A. T. Tsang1,2, X. Yu1, R. Goraczniak5, M. Brenneman1,5, S. Gunderson3,5, D. R. Carpizo1,2,4 4Rutgers University,Department Of Pharmacology,Piscataway, NJ, USA 5Silagene Inc.,Hillsborough, NJ, USA 1Cancer Institute Of New Jersey,Division Of Surgical Oncology,New Brunswick, NJ, USA 2Robert Wood Johnson – Rutgers,Department Of Surgery,New Brunswick, NJ, USA 3Rutgers University,Department Of Molecular Biology And Biochemistry,Piscataway, NJ, USA
Introduction:
Activating mutations of the KRAS gene are key drivers of pancreatic cancer. However, despite decades of effort, the KRAS protein has proved refractory to small-molecule targeting. Many RNA interference-based studies targeting RAS have demonstrated therapeutic effects, but technical difficulties of delivery in vivo have impeded translation of this approach to the clinic. U1 Adaptors are synthetic oligonucleotides that enable the U1 small nuclear ribonucleoprotein complex to stably bind within the terminal exon of any chosen pre-mRNA target. This interferes with the obligatory polyadenosine tail addition step in mRNA maturation, resulting in selective destruction of the mRNA in the nucleus.

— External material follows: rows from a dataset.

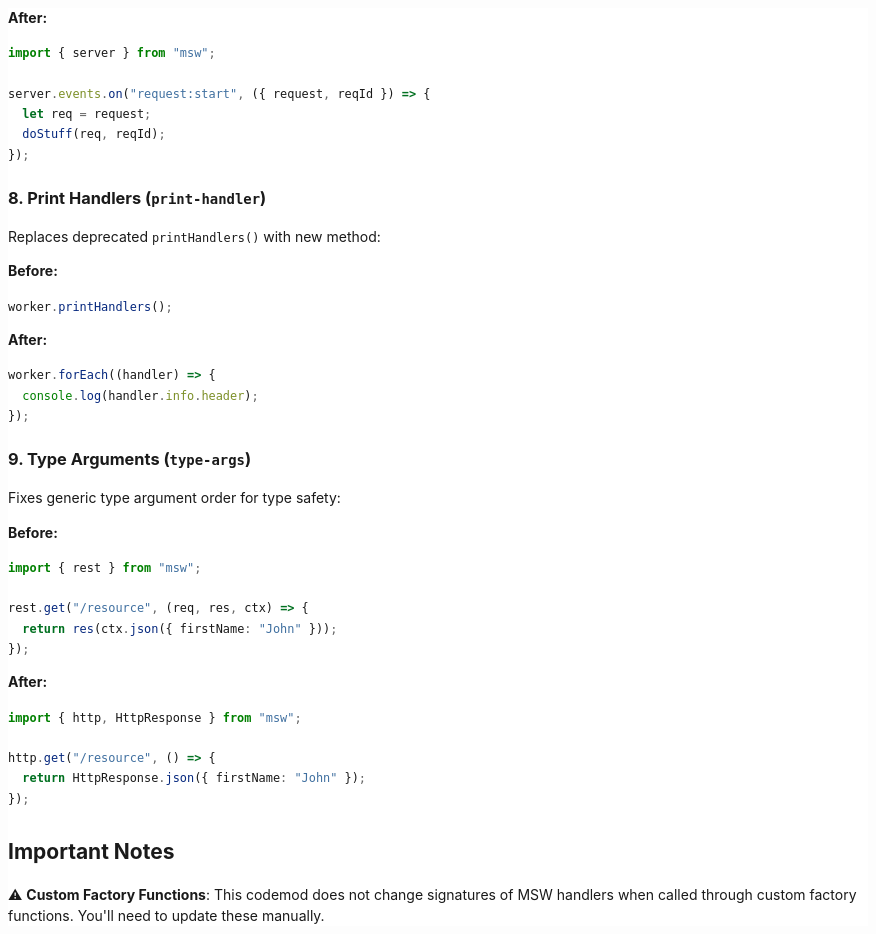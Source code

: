 **After:**

```typescript
import { server } from "msw";

server.events.on("request:start", ({ request, reqId }) => {
  let req = request;
  doStuff(req, reqId);
});
```

### 8. Print Handlers (`print-handler`)

Replaces deprecated `printHandlers()` with new method:

**Before:**

```typescript
worker.printHandlers();
```

**After:**

```typescript
worker.forEach((handler) => {
  console.log(handler.info.header);
});
```

### 9. Type Arguments (`type-args`)

Fixes generic type argument order for type safety:

**Before:**

```typescript
import { rest } from "msw";

rest.get("/resource", (req, res, ctx) => {
  return res(ctx.json({ firstName: "John" }));
});
```

**After:**

```typescript
import { http, HttpResponse } from "msw";

http.get("/resource", () => {
  return HttpResponse.json({ firstName: "John" });
});
```

## Important Notes

⚠️ **Custom Factory Functions**: This codemod does not change signatures of MSW handlers when called through custom factory functions. You'll need to update these manually.
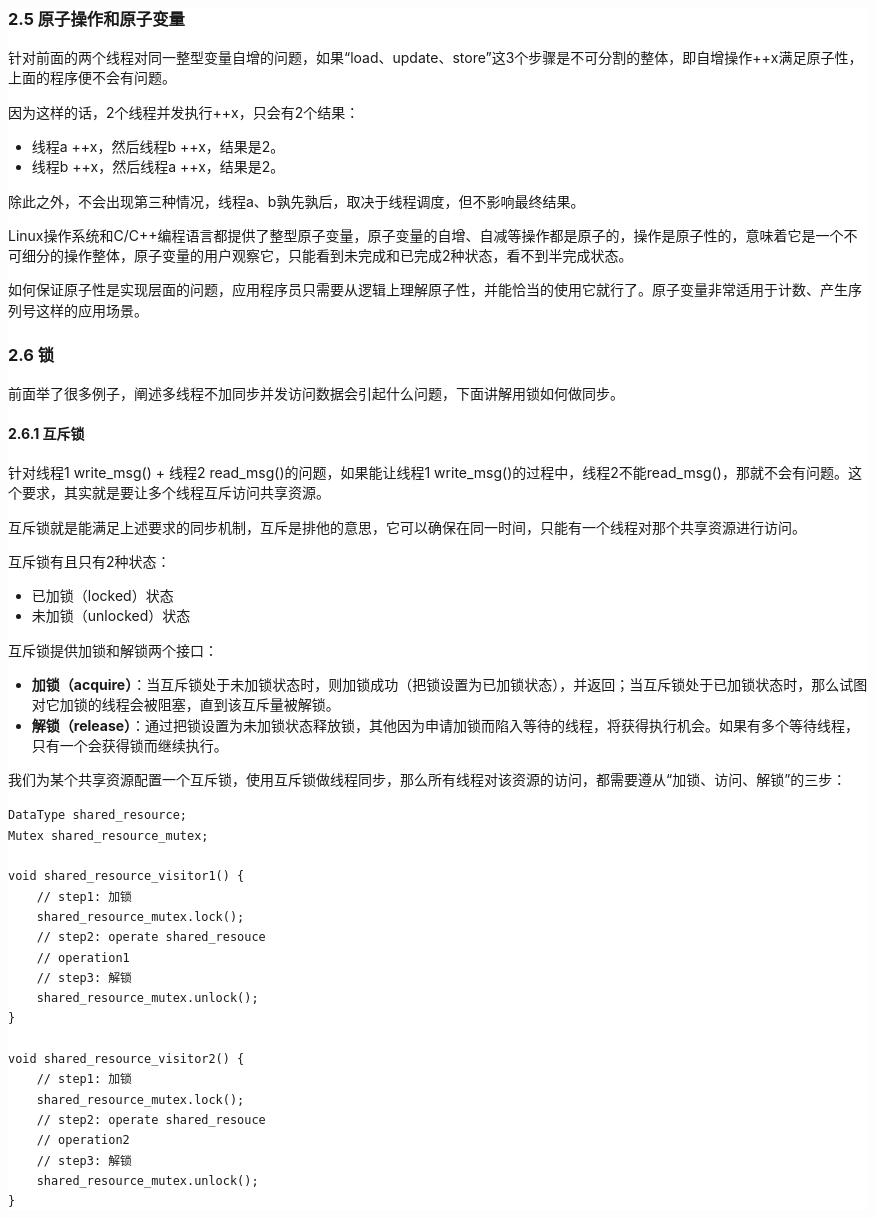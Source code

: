 ### 2.5 原子操作和原子变量

针对前面的两个线程对同一整型变量自增的问题，如果“load、update、store”这3个步骤是不可分割的整体，即自增操作++x满足原子性，上面的程序便不会有问题。

因为这样的话，2个线程并发执行++x，只会有2个结果：

- 线程a ++x，然后线程b ++x，结果是2。
- 线程b ++x，然后线程a ++x，结果是2。

除此之外，不会出现第三种情况，线程a、b孰先孰后，取决于线程调度，但不影响最终结果。

Linux操作系统和C/C++编程语言都提供了整型原子变量，原子变量的自增、自减等操作都是原子的，操作是原子性的，意味着它是一个不可细分的操作整体，原子变量的用户观察它，只能看到未完成和已完成2种状态，看不到半完成状态。

如何保证原子性是实现层面的问题，应用程序员只需要从逻辑上理解原子性，并能恰当的使用它就行了。原子变量非常适用于计数、产生序列号这样的应用场景。

### 2.6 锁

前面举了很多例子，阐述多线程不加同步并发访问数据会引起什么问题，下面讲解用锁如何做同步。

#### 2.6.1 互斥锁

针对线程1 write_msg() + 线程2 read_msg()的问题，如果能让线程1 write_msg()的过程中，线程2不能read_msg()，那就不会有问题。这个要求，其实就是要让多个线程互斥访问共享资源。

互斥锁就是能满足上述要求的同步机制，互斥是排他的意思，它可以确保在同一时间，只能有一个线程对那个共享资源进行访问。

互斥锁有且只有2种状态：

- 已加锁（locked）状态
- 未加锁（unlocked）状态

互斥锁提供加锁和解锁两个接口：

- **加锁（acquire）**：当互斥锁处于未加锁状态时，则加锁成功（把锁设置为已加锁状态），并返回；当互斥锁处于已加锁状态时，那么试图对它加锁的线程会被阻塞，直到该互斥量被解锁。
- **解锁（release）**：通过把锁设置为未加锁状态释放锁，其他因为申请加锁而陷入等待的线程，将获得执行机会。如果有多个等待线程，只有一个会获得锁而继续执行。

我们为某个共享资源配置一个互斥锁，使用互斥锁做线程同步，那么所有线程对该资源的访问，都需要遵从“加锁、访问、解锁”的三步：

```
DataType shared_resource;
Mutex shared_resource_mutex;

void shared_resource_visitor1() {
    // step1: 加锁
    shared_resource_mutex.lock();
    // step2: operate shared_resouce
    // operation1
    // step3: 解锁
    shared_resource_mutex.unlock();
}

void shared_resource_visitor2() {
    // step1: 加锁
    shared_resource_mutex.lock();
    // step2: operate shared_resouce
    // operation2
    // step3: 解锁
    shared_resource_mutex.unlock();
}
```
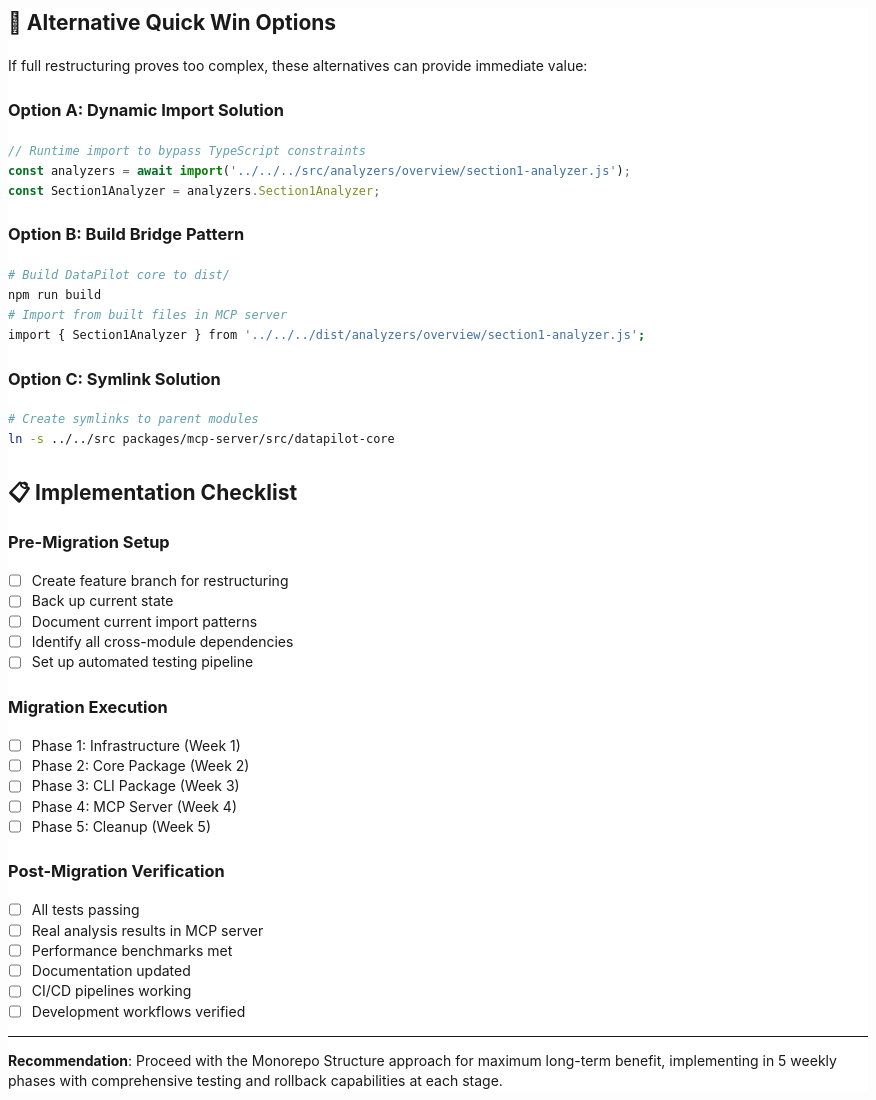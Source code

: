 ## 🚀 Alternative Quick Win Options

If full restructuring proves too complex, these alternatives can provide immediate value:

### Option A: Dynamic Import Solution
```typescript
// Runtime import to bypass TypeScript constraints
const analyzers = await import('../../../src/analyzers/overview/section1-analyzer.js');
const Section1Analyzer = analyzers.Section1Analyzer;
```

### Option B: Build Bridge Pattern
```bash
# Build DataPilot core to dist/
npm run build
# Import from built files in MCP server
import { Section1Analyzer } from '../../../dist/analyzers/overview/section1-analyzer.js';
```

### Option C: Symlink Solution
```bash
# Create symlinks to parent modules
ln -s ../../src packages/mcp-server/src/datapilot-core
```

## 📋 Implementation Checklist

### Pre-Migration Setup
- [ ] Create feature branch for restructuring
- [ ] Back up current state
- [ ] Document current import patterns
- [ ] Identify all cross-module dependencies
- [ ] Set up automated testing pipeline

### Migration Execution
- [ ] Phase 1: Infrastructure (Week 1)
- [ ] Phase 2: Core Package (Week 2)  
- [ ] Phase 3: CLI Package (Week 3)
- [ ] Phase 4: MCP Server (Week 4)
- [ ] Phase 5: Cleanup (Week 5)

### Post-Migration Verification
- [ ] All tests passing
- [ ] Real analysis results in MCP server
- [ ] Performance benchmarks met
- [ ] Documentation updated
- [ ] CI/CD pipelines working
- [ ] Development workflows verified

---

**Recommendation**: Proceed with the Monorepo Structure approach for maximum long-term benefit, implementing in 5 weekly phases with comprehensive testing and rollback capabilities at each stage.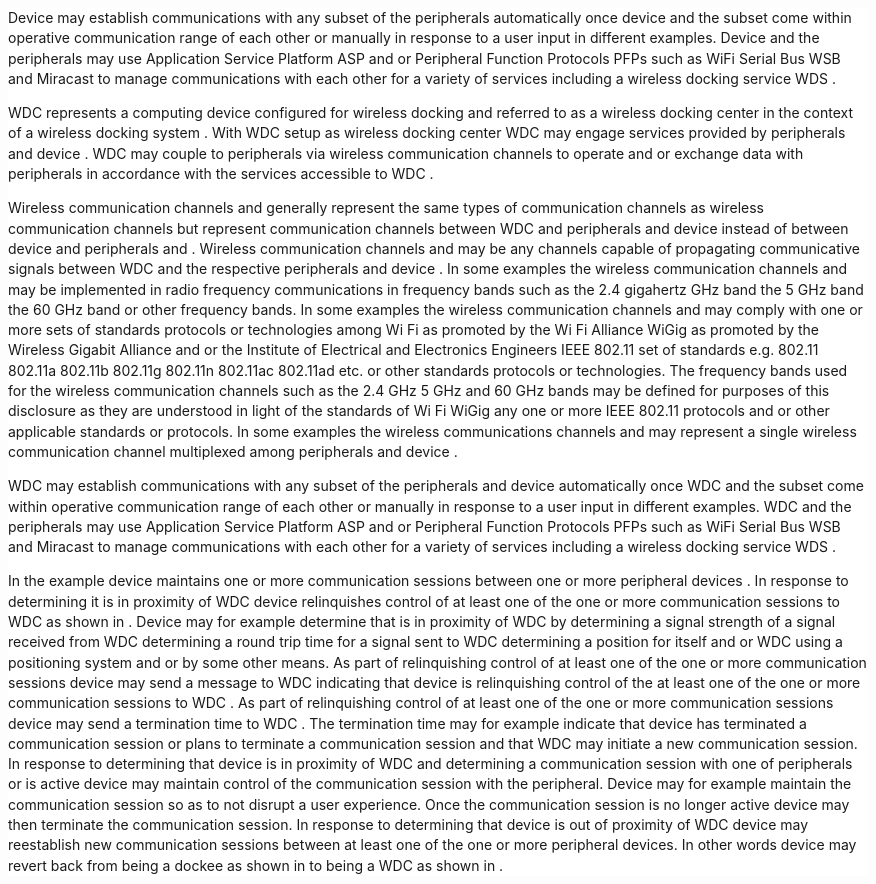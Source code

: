 Device may establish communications with any subset of the peripherals automatically once device and the subset come within operative communication range of each other or manually in response to a user input in different examples. Device and the peripherals may use Application Service Platform ASP and or Peripheral Function Protocols PFPs such as WiFi Serial Bus WSB and Miracast to manage communications with each other for a variety of services including a wireless docking service WDS .

WDC represents a computing device configured for wireless docking and referred to as a wireless docking center in the context of a wireless docking system . With WDC setup as wireless docking center WDC may engage services provided by peripherals and device . WDC may couple to peripherals via wireless communication channels to operate and or exchange data with peripherals in accordance with the services accessible to WDC .

Wireless communication channels and generally represent the same types of communication channels as wireless communication channels but represent communication channels between WDC and peripherals and device instead of between device and peripherals and . Wireless communication channels and may be any channels capable of propagating communicative signals between WDC and the respective peripherals and device . In some examples the wireless communication channels and may be implemented in radio frequency communications in frequency bands such as the 2.4 gigahertz GHz band the 5 GHz band the 60 GHz band or other frequency bands. In some examples the wireless communication channels and may comply with one or more sets of standards protocols or technologies among Wi Fi as promoted by the Wi Fi Alliance WiGig as promoted by the Wireless Gigabit Alliance and or the Institute of Electrical and Electronics Engineers IEEE 802.11 set of standards e.g. 802.11 802.11a 802.11b 802.11g 802.11n 802.11ac 802.11ad etc. or other standards protocols or technologies. The frequency bands used for the wireless communication channels such as the 2.4 GHz 5 GHz and 60 GHz bands may be defined for purposes of this disclosure as they are understood in light of the standards of Wi Fi WiGig any one or more IEEE 802.11 protocols and or other applicable standards or protocols. In some examples the wireless communications channels and may represent a single wireless communication channel multiplexed among peripherals and device .

WDC may establish communications with any subset of the peripherals and device automatically once WDC and the subset come within operative communication range of each other or manually in response to a user input in different examples. WDC and the peripherals may use Application Service Platform ASP and or Peripheral Function Protocols PFPs such as WiFi Serial Bus WSB and Miracast to manage communications with each other for a variety of services including a wireless docking service WDS .

In the example device maintains one or more communication sessions between one or more peripheral devices . In response to determining it is in proximity of WDC device relinquishes control of at least one of the one or more communication sessions to WDC as shown in . Device may for example determine that is in proximity of WDC by determining a signal strength of a signal received from WDC determining a round trip time for a signal sent to WDC determining a position for itself and or WDC using a positioning system and or by some other means. As part of relinquishing control of at least one of the one or more communication sessions device may send a message to WDC indicating that device is relinquishing control of the at least one of the one or more communication sessions to WDC . As part of relinquishing control of at least one of the one or more communication sessions device may send a termination time to WDC . The termination time may for example indicate that device has terminated a communication session or plans to terminate a communication session and that WDC may initiate a new communication session. In response to determining that device is in proximity of WDC and determining a communication session with one of peripherals or is active device may maintain control of the communication session with the peripheral. Device may for example maintain the communication session so as to not disrupt a user experience. Once the communication session is no longer active device may then terminate the communication session. In response to determining that device is out of proximity of WDC device may reestablish new communication sessions between at least one of the one or more peripheral devices. In other words device may revert back from being a dockee as shown in to being a WDC as shown in .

The U1 Adaptor gene silencing mechanism is thus distinct from those of siRNA or antisense oligonucleotides, and offers important advantages for their use as therapeutic agents. In a proof-of-concept study, U1 adaptors targeting BCL2 and GRM-1 oncogenes effectively suppressed growth of human melanoma xenograft tumors in mice.
Methods:
We sought to translate this technology to target human KRAS in pancreatic cancer. We first screened a set of U1 Adaptors targeting human KRAS pre-mRNA at eight different positions within the terminal exon coding sequence and untranslated region. Adaptors were evaluated in vitro using the human pancreatic cancer cell line MiaPaca-2 (KRASG12C). KRAS mRNA was measured by quantitative PCR, and KRAS protein expression was determined using standard Western blot techniques. Cell growth inhibition assays were performed and viable cells were counted using flow cytometry over 12 days. Adaptors that gave the best in vitro results were then evaluated in MiaPaca-2 xenografts. For in-vivo delivery, Adaptors were complexed with nanoparticles linked to a tumor-targeting peptide, cRGD, and administered by tail vein injection twice weekly. Tumors were then evaluated for KRAS gene and protein expression.
Results:
U1 Adaptor screening revealed a range of KRAS gene silencing as measured by quantitative PCR. Candidate Adaptors 1, 2 and 3 reduced KRAS mRNA expression by 65%, 73% and 76% respectively; as effectively as an siRNA control. We demonstrated potent inhibition of MiaPaca-2 cell growth and knockdown of KRAS protein expression, using Adaptors modified with locked nucleic acid (LNA). We then evaluated Adaptors 2 and 3 in mice bearing MiaPaca-2 xenografts. We observed significant tumor growth inhibition, by as much as 68% using Adaptor 3 (p=0.0002), compared to the vehicle control by day 34. Tumors were then analyzed and found to have KRAS protein reduction.
Conclusion:
We have demonstrated that the U1 Adaptor method of gene silencing can be successfully applied to target human KRAS both in vitro and in vivo. These results support the continued investigation of U1 Adaptor technology as a strategy for therapeutic targeting of RAS oncogenes.